Sleep deprivation is awful, MM. My sympathies. Hope things improve for you soon. Yes, come back soon. Baci to you too.
We know a few people, Sputnik, but DH just says, "well, our standards are higher". Thanks for the reassurance. That's what I tell myself. And I know that these early years pass so quickly. I'll be wanting them back, probably, in years to come...
franca - I didn't mean to imply that you shouldn't love the place; rather that, if it's overpriced, no-one will be willing to pay, so they can whistle for their overpriced asking price, but not get it, IYSWIM.
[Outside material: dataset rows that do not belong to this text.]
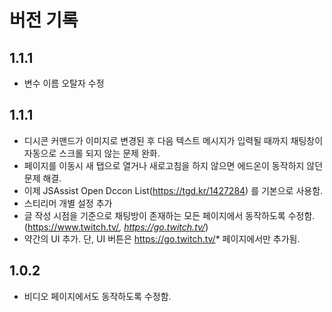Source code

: # 버전 기록
## 1.1.1
* 변수 이름 오탈자 수정
## 1.1.1
* 디시콘 커맨드가 이미지로 변경된 후 다음 텍스트 메시지가 입력될 때까지 채팅창이 자동으로 스크롤 되지 않는 문제 완화.
* 페이지를 이동시 새  탭으로 열거나 새로고침을 하지 않으면 에드온이 동작하지 않던 문제 해결.
* 이제 JSAssist Open Dccon List(https://tgd.kr/1427284) 를 기본으로 사용함.
* 스티리머 개별 설정 추가
* 글 작성 시점을 기준으로 채팅방이 존재하는 모든 페이지에서 동작하도록 수정함.
  (https://www.twitch.tv/*, https://go.twitch.tv/*)
* 약간의 UI 추가.
  단, UI 버튼은 https://go.twitch.tv/* 페이지에서만 추가됨.
## 1.0.2
* 비디오 페이지에서도 동작하도록 수정함.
I couldn't sleep last night - brewing over DH's stubbornness - so I was reading Freakonomics, which I had resisted buying for ages, since it looked like popularising crap, etc., but finally I could no longer resist... Anyway. My snobby self was right. Everything I read made me think, "I could totally have figured this out for myself if I'd given it a moment's thought". Don't you hate that? The only thing the book gives me is the figures, percentages, etc. Sigh.
Oh, I finally bought Sophie's Choice, so I will read that asap, and we can discuss it. I'm a bit scared though, as am so hormonal still (e.g. cannot let myself think about those poor people and how terrified they must have been on that Brazil-France flight, etc.). I fear SC will traumatise me.